Dix jours sont donnés à l’Eglise d’aujourd’hui pour se convertir à l’accueil de l’Esprit. Spontanément, nous sommes enclins à demander la force de l’Esprit pour la mettre au service de nos bons désirs. « Esprit saint, donne-moi d’être plus patient, plus charitable, donne-moi de mieux prier, donne-moi la force pour faire ce que j’ai à faire chaque jour etc. » Ce n’est pas mal et de nombreuses formules de prière vont dans ce sens. Mais le « moi » est au centre. A prier ainsi on risque d’être plus attentif à soi-même qu’à la volonté de Dieu et à son amour sauveur pour toute l’humanité. Les prières des messes de ces jours peuvent nous aider. Prières d’Eglise on demande pour « nous », et non pour soi seul. Ainsi celle de la messe d’aujourd’hui : « Entends notre prière : nous croyons que le sauveur des hommes est auprès de toi dans la gloire, fais-nous croire aussi qu’il est encore avec nous jusqu’à la fin des temps, comme il nous l’a promis ». Et celle de la messe de demain : « Que descende sur nous la force de l’Esprit Saint, pour que nous puissions discerner ta volonté et l’accomplir tout au long de notre vie » ou encore celle de jeudi prochain : « Seigneur, pour nous ouvrir la vie éternelle, tu as exalté ton Christ dans la gloire et tu nous as envoyé ton Esprit de lumière, fais qu’en participant à une telle grâce nous soyons plus dévoués à te servir et obtenions une plus grande foi. »

« Tu nous as envoyé ton Esprit de lumière ». Effectivement nous avons déjà reçu l’Esprit au baptême et à la confirmation.

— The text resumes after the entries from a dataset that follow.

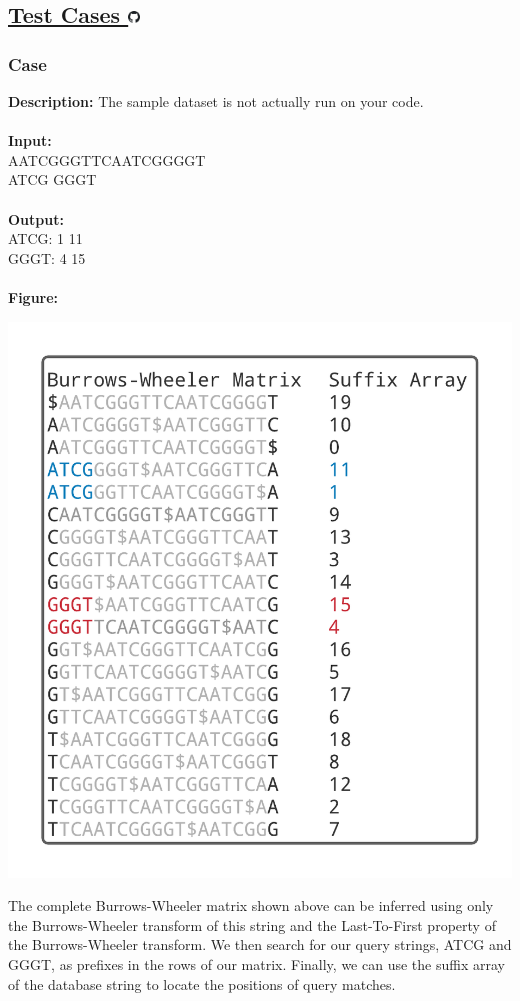 \documentclass{article}
\newcommand{\code}[1]{{\fontfamily{pcr}\selectfont #1}}
\newcommand{\gitlogo}{\includegraphics[height=12.5]{c0/gitlogo.png}}
\begin{document}
\subsection*{\href{https://github.com/rjeveloff/BA_problemregister/tree/main/test_cases/chapter_9/9H}{Test Cases \gitlogo}}
\subsubsection*{Case }
\hline \vspace{5}
\textbf{Description:} The sample dataset is not actually run on your code.\\ \\
\noindent \textbf{Input:}\\
\code{AATCGGGTTCAATCGGGGT\\ ATCG GGGT}\\ \\
\noindent \textbf{Output:}\\
\code{ATCG: 1 11\\ GGGT: 4 15}\\ \\
\noindent \textbf{Figure:}
\begin{center}
    \includegraphics[scale=0.24]{c9/figures/9H.png}
\end{center}
\noindent The complete Burrows-Wheeler matrix shown above can be inferred using only the Burrows-Wheeler transform of this string and the Last-To-First property of the Burrows-Wheeler transform. We then search for our query strings, \code{ATCG} and \code{GGGT}, as prefixes in the rows of our matrix. Finally, we can use the suffix array of the database string to locate the positions of query matches.
\pagebreak
\end{document}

Il nous reste durant cette semaine à prier avec toute l’Eglise pour demander pour nous-mêmes et pour chaque membre de l’Eglise de nous ouvrir davantage à la force de l’Esprit pour mieux accomplir la volonté du Père pour le salut du monde entier.

Prions ainsi dans la joie, en nous unissant à la prière du Christ ressuscité qui ne cesse d’intercéder pour nous comme il nous l’a rappelé dans l’évangile : « Père, moi, je prie pour eux, pour ceux que tu m’as donné ». Et la Vierge Marie s’offre aussi à nous accompagner en ces jours de prière comme elle le fit auprès des apôtres.